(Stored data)
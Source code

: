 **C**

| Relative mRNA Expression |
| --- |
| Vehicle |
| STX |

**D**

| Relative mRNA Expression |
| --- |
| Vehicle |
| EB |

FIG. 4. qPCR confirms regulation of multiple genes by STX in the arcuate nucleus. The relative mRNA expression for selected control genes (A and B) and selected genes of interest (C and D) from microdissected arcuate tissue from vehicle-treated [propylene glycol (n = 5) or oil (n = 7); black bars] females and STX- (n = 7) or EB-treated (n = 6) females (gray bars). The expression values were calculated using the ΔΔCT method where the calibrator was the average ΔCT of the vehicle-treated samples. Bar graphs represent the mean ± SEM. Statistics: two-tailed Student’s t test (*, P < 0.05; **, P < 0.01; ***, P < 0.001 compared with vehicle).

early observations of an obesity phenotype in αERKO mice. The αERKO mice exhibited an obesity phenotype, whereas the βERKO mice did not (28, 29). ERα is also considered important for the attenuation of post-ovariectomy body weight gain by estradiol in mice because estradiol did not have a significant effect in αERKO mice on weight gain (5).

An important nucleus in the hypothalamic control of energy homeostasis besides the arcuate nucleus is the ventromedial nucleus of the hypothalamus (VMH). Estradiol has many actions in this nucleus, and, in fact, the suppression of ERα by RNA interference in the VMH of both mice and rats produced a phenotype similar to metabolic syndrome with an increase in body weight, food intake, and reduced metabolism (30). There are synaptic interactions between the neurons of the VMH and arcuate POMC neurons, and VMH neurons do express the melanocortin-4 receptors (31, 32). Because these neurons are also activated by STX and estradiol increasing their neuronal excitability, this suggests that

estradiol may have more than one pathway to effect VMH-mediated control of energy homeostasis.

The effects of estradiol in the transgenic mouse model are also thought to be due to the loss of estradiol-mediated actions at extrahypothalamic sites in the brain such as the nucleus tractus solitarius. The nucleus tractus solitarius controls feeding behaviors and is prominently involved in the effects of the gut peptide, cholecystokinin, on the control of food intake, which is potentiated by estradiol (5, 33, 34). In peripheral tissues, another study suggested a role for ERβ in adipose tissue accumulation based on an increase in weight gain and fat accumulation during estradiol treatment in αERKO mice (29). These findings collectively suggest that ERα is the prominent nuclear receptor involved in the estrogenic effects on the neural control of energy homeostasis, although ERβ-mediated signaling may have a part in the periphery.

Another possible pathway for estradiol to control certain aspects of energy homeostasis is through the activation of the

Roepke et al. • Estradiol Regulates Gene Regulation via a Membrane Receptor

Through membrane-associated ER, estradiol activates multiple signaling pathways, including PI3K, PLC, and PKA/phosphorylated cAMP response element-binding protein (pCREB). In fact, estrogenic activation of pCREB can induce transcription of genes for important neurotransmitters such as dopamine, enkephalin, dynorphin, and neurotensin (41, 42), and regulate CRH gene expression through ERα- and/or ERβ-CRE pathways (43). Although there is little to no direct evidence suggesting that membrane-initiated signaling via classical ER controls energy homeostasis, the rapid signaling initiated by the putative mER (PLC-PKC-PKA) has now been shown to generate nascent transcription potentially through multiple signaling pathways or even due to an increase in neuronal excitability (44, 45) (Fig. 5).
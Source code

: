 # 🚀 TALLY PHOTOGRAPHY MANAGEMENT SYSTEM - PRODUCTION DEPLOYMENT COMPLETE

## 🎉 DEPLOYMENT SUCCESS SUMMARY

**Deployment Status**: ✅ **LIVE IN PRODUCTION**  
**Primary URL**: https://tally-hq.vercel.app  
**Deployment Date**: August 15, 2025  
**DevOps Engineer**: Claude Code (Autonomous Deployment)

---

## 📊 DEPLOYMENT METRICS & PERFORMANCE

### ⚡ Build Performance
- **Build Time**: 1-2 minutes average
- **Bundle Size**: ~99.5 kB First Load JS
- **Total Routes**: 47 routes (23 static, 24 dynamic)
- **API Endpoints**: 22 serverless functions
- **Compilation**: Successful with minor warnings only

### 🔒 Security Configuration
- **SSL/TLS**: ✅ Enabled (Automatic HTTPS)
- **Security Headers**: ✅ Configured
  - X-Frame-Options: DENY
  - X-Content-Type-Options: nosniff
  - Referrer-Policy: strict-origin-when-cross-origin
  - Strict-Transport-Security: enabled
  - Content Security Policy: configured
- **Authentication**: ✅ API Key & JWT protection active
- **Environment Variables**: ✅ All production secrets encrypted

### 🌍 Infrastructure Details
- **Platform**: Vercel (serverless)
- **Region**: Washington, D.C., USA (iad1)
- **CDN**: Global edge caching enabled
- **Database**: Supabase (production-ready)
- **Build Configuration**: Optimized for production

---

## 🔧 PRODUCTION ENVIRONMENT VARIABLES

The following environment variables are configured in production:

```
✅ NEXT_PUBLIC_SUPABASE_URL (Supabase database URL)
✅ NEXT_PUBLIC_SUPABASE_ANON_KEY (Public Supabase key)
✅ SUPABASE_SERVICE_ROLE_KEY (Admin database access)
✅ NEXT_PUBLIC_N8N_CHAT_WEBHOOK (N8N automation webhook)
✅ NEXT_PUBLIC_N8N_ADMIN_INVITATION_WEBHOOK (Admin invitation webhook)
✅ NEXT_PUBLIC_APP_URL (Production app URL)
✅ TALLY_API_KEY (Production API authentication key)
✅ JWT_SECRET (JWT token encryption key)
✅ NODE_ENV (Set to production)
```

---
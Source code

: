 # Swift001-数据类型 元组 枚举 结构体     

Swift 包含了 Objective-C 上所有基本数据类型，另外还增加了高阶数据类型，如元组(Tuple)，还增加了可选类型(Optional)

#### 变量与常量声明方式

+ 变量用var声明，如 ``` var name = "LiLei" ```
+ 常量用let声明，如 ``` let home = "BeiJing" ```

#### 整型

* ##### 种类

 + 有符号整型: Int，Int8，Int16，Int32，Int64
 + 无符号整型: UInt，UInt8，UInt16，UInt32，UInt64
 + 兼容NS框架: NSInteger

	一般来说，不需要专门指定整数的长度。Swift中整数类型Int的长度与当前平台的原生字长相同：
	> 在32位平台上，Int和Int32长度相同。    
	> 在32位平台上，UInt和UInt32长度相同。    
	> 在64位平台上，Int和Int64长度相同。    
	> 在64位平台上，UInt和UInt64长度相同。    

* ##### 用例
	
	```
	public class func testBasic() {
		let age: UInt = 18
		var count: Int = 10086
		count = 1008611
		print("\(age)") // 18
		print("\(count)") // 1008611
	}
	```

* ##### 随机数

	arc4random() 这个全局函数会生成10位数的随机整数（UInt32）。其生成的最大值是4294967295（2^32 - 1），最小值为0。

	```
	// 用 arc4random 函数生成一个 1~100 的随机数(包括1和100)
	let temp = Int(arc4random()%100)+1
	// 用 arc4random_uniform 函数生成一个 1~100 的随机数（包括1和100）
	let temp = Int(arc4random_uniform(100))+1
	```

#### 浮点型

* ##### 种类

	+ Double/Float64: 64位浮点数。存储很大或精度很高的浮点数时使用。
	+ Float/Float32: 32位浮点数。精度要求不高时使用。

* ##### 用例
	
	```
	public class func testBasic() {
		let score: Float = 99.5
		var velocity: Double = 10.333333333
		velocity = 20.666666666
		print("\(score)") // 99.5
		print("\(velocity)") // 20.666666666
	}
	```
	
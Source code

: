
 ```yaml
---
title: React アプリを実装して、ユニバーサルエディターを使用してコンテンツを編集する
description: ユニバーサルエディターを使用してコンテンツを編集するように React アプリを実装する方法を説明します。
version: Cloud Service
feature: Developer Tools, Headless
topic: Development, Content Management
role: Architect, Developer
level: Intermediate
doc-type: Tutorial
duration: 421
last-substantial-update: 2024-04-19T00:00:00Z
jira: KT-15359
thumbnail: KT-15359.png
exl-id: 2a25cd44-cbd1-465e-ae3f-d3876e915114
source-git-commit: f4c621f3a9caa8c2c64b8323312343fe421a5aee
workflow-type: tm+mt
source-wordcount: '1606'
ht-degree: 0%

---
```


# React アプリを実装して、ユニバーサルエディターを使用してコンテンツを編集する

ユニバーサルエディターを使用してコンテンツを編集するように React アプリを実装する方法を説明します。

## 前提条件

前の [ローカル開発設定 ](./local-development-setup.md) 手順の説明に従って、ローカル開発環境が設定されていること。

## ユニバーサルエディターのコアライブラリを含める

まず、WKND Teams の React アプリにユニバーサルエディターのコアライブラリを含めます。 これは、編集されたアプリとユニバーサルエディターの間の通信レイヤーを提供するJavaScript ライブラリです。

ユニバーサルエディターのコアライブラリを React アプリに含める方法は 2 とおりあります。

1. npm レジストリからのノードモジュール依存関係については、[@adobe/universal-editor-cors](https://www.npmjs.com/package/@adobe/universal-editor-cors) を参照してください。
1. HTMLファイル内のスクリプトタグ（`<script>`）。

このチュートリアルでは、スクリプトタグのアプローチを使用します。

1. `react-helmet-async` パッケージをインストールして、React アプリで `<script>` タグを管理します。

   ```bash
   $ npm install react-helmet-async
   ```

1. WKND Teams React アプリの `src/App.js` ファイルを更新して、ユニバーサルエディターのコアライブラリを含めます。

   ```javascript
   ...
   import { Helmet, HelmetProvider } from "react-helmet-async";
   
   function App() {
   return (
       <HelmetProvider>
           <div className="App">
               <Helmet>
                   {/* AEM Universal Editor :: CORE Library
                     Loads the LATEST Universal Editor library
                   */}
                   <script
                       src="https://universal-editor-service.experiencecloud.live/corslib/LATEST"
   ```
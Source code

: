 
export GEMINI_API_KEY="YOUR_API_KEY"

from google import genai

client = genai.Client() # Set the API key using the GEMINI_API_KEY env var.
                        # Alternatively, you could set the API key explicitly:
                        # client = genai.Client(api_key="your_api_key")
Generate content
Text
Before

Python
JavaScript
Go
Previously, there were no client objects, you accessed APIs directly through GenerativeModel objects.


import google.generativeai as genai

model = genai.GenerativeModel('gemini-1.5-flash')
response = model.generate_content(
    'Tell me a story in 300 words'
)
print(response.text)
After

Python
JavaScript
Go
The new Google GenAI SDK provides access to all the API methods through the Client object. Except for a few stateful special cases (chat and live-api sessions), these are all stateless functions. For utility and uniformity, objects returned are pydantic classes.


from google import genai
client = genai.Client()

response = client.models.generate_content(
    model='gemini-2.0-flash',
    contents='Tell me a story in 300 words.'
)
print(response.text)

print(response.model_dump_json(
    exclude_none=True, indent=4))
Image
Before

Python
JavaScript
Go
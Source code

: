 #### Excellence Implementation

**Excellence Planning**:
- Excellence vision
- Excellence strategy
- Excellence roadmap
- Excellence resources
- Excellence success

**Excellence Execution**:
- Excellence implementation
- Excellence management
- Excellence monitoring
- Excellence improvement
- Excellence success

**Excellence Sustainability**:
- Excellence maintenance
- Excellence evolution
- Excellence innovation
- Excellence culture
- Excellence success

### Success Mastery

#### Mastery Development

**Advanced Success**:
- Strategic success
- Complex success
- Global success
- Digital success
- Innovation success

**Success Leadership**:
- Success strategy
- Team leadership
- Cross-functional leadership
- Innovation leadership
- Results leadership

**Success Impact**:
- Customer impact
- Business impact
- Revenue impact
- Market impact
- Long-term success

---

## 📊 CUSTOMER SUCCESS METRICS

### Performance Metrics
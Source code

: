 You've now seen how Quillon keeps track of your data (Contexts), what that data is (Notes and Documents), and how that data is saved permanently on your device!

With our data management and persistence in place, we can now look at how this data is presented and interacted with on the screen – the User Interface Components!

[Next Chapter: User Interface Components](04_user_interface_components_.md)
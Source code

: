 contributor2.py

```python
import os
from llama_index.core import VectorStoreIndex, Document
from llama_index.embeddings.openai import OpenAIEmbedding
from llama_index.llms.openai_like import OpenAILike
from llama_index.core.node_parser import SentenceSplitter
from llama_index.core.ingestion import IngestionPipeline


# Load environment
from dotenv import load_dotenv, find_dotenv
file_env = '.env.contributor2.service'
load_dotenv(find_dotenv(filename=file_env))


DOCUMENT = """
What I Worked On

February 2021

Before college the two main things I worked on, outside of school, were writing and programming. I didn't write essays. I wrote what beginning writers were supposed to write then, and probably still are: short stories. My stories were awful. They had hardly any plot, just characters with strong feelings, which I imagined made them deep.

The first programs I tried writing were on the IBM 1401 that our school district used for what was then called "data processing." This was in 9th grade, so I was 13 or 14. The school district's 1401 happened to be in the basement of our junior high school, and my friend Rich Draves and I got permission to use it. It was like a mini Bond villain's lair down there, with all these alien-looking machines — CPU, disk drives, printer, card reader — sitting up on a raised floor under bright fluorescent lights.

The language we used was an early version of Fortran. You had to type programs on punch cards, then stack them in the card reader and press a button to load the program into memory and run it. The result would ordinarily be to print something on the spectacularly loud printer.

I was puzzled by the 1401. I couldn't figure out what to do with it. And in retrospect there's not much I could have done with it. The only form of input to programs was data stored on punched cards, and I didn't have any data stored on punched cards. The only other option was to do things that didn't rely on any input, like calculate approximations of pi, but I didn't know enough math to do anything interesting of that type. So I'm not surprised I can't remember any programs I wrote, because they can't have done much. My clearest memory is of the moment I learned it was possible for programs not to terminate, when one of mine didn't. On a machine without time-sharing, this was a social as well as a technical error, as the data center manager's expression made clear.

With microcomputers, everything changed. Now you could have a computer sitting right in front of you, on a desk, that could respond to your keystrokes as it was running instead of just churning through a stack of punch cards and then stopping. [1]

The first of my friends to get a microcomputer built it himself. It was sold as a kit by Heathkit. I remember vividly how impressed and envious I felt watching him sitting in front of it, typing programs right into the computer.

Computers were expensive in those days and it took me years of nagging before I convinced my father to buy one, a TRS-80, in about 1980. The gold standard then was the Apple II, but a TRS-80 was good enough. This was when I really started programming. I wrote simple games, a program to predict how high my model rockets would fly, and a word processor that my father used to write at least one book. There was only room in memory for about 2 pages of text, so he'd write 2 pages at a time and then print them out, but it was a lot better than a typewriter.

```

▶ [WHAT YOU WILL DO] Extract, please, the lines from the start of the entries above through the one with "estradiol may have", both included, reproducing each exactly and adding nothing.

▶ [ANSWER BOX]
Source code

: **C**

| Relative mRNA Expression |
| --- |
| Vehicle |
| STX |

**D**

| Relative mRNA Expression |
| --- |
| Vehicle |
| EB |

FIG. 4. qPCR confirms regulation of multiple genes by STX in the arcuate nucleus. The relative mRNA expression for selected control genes (A and B) and selected genes of interest (C and D) from microdissected arcuate tissue from vehicle-treated [propylene glycol (n = 5) or oil (n = 7); black bars] females and STX- (n = 7) or EB-treated (n = 6) females (gray bars). The expression values were calculated using the ΔΔCT method where the calibrator was the average ΔCT of the vehicle-treated samples. Bar graphs represent the mean ± SEM. Statistics: two-tailed Student’s t test (*, P < 0.05; **, P < 0.01; ***, P < 0.001 compared with vehicle).

early observations of an obesity phenotype in αERKO mice. The αERKO mice exhibited an obesity phenotype, whereas the βERKO mice did not (28, 29). ERα is also considered important for the attenuation of post-ovariectomy body weight gain by estradiol in mice because estradiol did not have a significant effect in αERKO mice on weight gain (5).

An important nucleus in the hypothalamic control of energy homeostasis besides the arcuate nucleus is the ventromedial nucleus of the hypothalamus (VMH). Estradiol has many actions in this nucleus, and, in fact, the suppression of ERα by RNA interference in the VMH of both mice and rats produced a phenotype similar to metabolic syndrome with an increase in body weight, food intake, and reduced metabolism (30). There are synaptic interactions between the neurons of the VMH and arcuate POMC neurons, and VMH neurons do express the melanocortin-4 receptors (31, 32). Because these neurons are also activated by STX and estradiol increasing their neuronal excitability, this suggests that

estradiol may have more than one pathway to effect VMH-mediated control of energy homeostasis.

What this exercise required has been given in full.